What a Real Investigation Looks Like
openosint ❯ investigate john.doe@example.com
⠸ Investigating...
→ generate_dorks john.doe@example.com
✓ Generated 10 dork URLs
→ search_email john.doe@example.com
✓ Found: spotify, wordpress, gravatar, office365
→ search_breach john.doe@example.com
✓ Found in 2 breaches: LinkedIn (2016), Adobe (2013)
→ search_paste john.doe@example.com
✗ No results
╭──────────────────── Report ─────────────────────╮
│ ## Ambiguity Check │
│ Single target identified — high confidence. │
│ │
│ ## Online Presence │
│ Spotify · WordPress · Gravatar · Office365 │
│ │
│ ## Data Breaches │
│ LinkedIn (2016) · Adobe (2013) │
│ │
│ ## Conclusion │
│ Moderate footprint. Credential rotation │
│ advisable given breach exposure. │
╰──────────────────────────────────────────────────╯
✓ Report saved → reports/2025-05-08_john-doe.md
Everything in that report came from actual tool output. Nothing invented.
Get Started
pip install openosint
openosint config # interactive setup — picks provider, validates API key
openosint investigate "john.doe@example.com"

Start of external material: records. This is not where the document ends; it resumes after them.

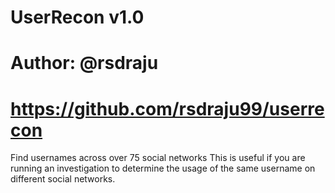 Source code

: # UserRecon v1.0
# Author: @rsdraju
# https://github.com/rsdraju99/userrecon

Find usernames across over 75 social networks
This is useful if you are running an investigation to determine the usage of the same username on different social networks.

Full source: github.com/OpenOSINT/OpenOSINT
MIT License. For authorized security research use only — read DISCLAIMER.md.
What I'd Do Differently
If I rebuilt this today:
Parallel tool execution. Right now, tools run sequentially. There's no reason search_email and search_breach can't run concurrently when the agent wants both. Adds complexity to the message threading but worth it for speed.
Confidence scoring. The agent should annotate findings with a confidence level — "found via direct tool output" vs "inferred from dork results." Different epistemic weight.
Streaming output. The Rich terminal renders the full report at the end. It should stream token-by-token so large reports feel instant.